She paused and said uncertainly, "...Spagnolo?" which is the Italian word for Spanish. Then the penny quickly dropped for me. Her uncertainty turned to stunned amazement and she passed the phone to another Italian woman who got over her amazement in short order and started firing off questions to me. By the time I got her reined in I had the story pretty much figured out. They had missed their tour bus, all their belongings had gone to Miami where they were staying and they were stranded and destitute in Key West. The story ends well, as evidence here by a shared lunch at Shrimp Shack the next day but it was an arduous road. Francesca is sucking on an ice cold glass of water, Lucia is hunting grouper on her plate.
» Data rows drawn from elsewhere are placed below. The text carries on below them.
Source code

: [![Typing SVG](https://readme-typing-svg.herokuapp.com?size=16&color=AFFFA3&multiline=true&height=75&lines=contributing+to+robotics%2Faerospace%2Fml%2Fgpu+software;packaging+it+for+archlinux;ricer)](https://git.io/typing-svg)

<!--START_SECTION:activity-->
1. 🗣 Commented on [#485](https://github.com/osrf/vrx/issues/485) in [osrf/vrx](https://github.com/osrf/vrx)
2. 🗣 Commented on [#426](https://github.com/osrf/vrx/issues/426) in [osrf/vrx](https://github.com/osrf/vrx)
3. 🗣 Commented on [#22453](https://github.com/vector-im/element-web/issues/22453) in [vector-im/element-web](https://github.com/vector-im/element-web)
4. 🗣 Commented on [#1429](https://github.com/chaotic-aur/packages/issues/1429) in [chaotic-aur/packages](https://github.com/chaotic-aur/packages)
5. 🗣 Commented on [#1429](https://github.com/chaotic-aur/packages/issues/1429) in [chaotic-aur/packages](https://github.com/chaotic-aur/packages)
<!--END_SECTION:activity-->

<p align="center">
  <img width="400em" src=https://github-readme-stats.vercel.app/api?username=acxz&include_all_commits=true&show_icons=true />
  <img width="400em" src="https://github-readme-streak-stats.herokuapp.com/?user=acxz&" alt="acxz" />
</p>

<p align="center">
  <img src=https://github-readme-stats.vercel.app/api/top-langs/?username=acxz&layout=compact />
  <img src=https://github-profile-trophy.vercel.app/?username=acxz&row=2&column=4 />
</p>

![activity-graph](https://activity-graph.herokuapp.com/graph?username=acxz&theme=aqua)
They were a mess the prior evening. I called on Officer Young for help. I explained the situation and I told him the truth, this call needed someone armed with patience and persistence and he was the best officer for the job. I could interpret for him over the phone. He put down his paperwork and got ready to get on the road. His preparations consisted of rounding up Officer Wood, trained in dispatch, to take over my radio duties and stuff me in his police car for a ride to the Days Inn. "It's good to get out of the office occasionally," he said tersely. Good for him maybe but I'm a dispatcher, I like my office. The third member of the bedraggled trio lives in Milan. Rita works for the fashion house of Dolce and Gabbana. She looks rather severe in this picture:
Boy, these women were in a pickle, standing in the parking lot of the hotel with nothing but the clothes they stood up in, which included swimsuits in the place of underwear as they had been out snorkeling for the day. They misunderstood their rendezvous time, and the bus, with their cards ID and money were all on the road to Miami. They didn't know the name of the tour company or the phone number or anything useful at all. Except that it was on Collins Avenue in South Beach. Officer Young got to work figuring out who was what and where.While Officer Young was trying to put the pieces together with help from a colleague Up North a Key West man approached and said:
"I couldn't help but overhear that you are looking for a driver called Peter. My boat works sometimes with a guy called Peter. Do you need his number?" That was the breakthrough and somehow we got Peter to call another hotel where he read off one of their credit card numbers and the Radisson kindly put them up for the night and got them dinner at the restaurant. After better than two hours struggling with this intractable issue I got back to my desk and my headset. "Well" I told Paula, "that was exhausting. Who wants to be a cop?"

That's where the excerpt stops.